=== Section Start ===
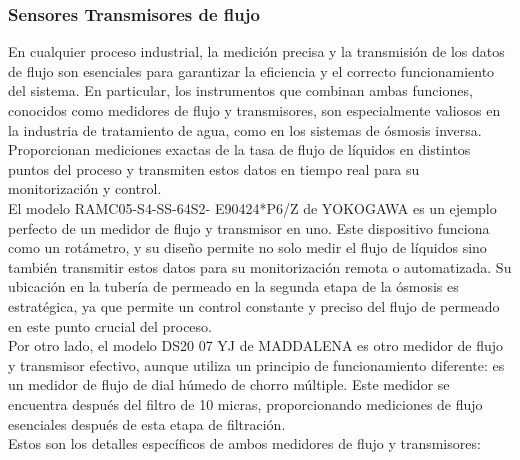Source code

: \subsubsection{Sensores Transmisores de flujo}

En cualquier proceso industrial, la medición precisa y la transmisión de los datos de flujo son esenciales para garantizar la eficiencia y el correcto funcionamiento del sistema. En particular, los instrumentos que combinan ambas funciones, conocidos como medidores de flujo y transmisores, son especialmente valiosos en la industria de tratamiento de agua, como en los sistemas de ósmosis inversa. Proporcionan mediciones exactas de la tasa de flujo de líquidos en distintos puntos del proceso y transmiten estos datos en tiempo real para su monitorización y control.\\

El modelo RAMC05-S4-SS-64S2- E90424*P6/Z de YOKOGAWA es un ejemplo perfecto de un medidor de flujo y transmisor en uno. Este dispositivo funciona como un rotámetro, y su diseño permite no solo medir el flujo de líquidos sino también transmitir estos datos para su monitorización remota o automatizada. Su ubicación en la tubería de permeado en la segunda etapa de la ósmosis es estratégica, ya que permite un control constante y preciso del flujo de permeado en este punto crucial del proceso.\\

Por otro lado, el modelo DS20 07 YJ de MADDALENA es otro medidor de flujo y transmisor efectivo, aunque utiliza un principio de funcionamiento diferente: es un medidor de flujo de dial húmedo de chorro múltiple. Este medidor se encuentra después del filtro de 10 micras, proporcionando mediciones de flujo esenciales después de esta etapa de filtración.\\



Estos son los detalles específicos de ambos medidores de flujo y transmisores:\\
=== Section End ===
=== Section Start ===
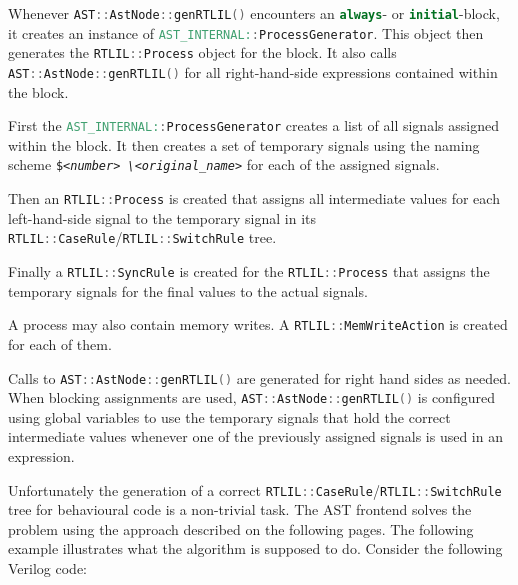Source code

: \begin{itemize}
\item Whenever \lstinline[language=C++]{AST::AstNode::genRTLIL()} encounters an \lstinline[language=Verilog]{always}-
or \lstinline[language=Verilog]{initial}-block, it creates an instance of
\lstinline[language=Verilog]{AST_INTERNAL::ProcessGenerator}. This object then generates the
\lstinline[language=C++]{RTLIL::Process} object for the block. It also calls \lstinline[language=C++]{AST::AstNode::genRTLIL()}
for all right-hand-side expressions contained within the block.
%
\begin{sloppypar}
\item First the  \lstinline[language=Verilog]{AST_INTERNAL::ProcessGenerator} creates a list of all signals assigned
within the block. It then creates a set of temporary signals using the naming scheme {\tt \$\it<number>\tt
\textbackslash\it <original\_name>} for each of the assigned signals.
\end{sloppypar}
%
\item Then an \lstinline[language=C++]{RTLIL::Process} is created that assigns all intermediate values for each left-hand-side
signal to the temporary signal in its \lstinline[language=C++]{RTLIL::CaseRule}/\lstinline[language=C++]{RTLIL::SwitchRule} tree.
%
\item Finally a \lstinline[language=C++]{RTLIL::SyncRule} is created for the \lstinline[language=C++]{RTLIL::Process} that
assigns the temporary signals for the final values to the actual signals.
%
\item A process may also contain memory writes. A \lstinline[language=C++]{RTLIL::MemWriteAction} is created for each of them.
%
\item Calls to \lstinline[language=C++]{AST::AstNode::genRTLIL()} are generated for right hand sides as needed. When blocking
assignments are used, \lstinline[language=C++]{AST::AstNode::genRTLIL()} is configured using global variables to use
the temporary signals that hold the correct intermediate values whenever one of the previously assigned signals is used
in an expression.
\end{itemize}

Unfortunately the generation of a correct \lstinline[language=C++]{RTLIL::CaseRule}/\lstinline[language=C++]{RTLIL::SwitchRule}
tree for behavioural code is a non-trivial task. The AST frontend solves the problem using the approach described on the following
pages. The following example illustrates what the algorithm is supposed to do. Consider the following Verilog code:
=== Section End ===
=== Section Start ===
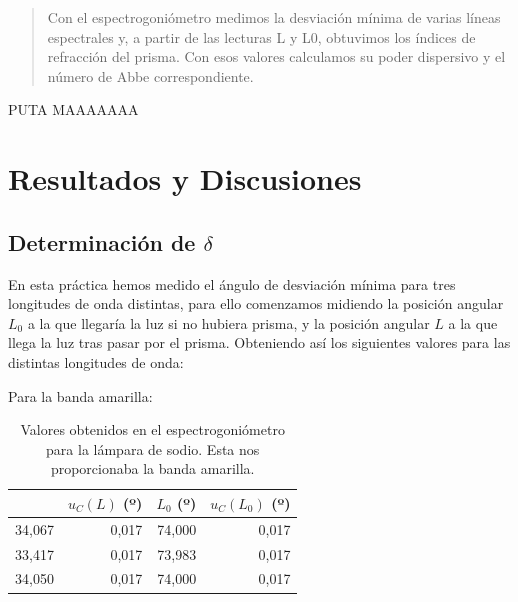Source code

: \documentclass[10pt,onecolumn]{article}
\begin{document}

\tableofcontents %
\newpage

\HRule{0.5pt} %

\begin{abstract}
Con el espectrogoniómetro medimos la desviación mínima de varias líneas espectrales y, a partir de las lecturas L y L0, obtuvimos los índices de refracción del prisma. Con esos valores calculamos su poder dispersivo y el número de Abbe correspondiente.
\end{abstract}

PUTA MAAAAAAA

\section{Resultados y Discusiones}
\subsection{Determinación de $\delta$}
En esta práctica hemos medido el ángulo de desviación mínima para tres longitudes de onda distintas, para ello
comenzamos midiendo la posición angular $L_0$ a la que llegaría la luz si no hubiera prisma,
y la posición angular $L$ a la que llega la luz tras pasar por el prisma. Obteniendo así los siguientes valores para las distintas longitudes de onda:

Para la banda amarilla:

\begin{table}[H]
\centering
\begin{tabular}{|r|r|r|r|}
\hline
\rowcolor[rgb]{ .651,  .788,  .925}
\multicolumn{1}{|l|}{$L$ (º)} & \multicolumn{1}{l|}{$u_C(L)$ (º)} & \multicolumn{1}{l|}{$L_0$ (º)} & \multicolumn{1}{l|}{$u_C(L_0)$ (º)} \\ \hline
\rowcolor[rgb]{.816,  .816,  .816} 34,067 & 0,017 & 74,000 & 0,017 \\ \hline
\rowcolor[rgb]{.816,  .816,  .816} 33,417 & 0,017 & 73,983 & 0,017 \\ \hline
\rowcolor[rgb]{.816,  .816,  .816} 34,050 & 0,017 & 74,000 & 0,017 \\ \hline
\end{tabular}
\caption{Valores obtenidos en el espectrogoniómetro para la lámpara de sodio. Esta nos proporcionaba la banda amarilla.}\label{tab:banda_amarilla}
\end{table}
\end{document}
=== Section End ===
* [BRIEF]: Copy out each line of the listing that contains the word "líquidos".

* [EXPECTED OUTPUT]:
En cualquier proceso industrial, la medición precisa y la transmisión de los datos de flujo son esenciales para garantizar la eficiencia y el correcto funcionamiento del sistema. En particular, los instrumentos que combinan ambas funciones, conocidos como medidores de flujo y transmisores, son especialmente valiosos en la industria de tratamiento de agua, como en los sistemas de ósmosis inversa. Proporcionan mediciones exactas de la tasa de flujo de líquidos en distintos puntos del proceso y transmiten estos datos en tiempo real para su monitorización y control.\\
El modelo RAMC05-S4-SS-64S2- E90424*P6/Z de YOKOGAWA es un ejemplo perfecto de un medidor de flujo y transmisor en uno. Este dispositivo funciona como un rotámetro, y su diseño permite no solo medir el flujo de líquidos sino también transmitir estos datos para su monitorización remota o automatizada. Su ubicación en la tubería de permeado en la segunda etapa de la ósmosis es estratégica, ya que permite un control constante y preciso del flujo de permeado en este punto crucial del proceso.\\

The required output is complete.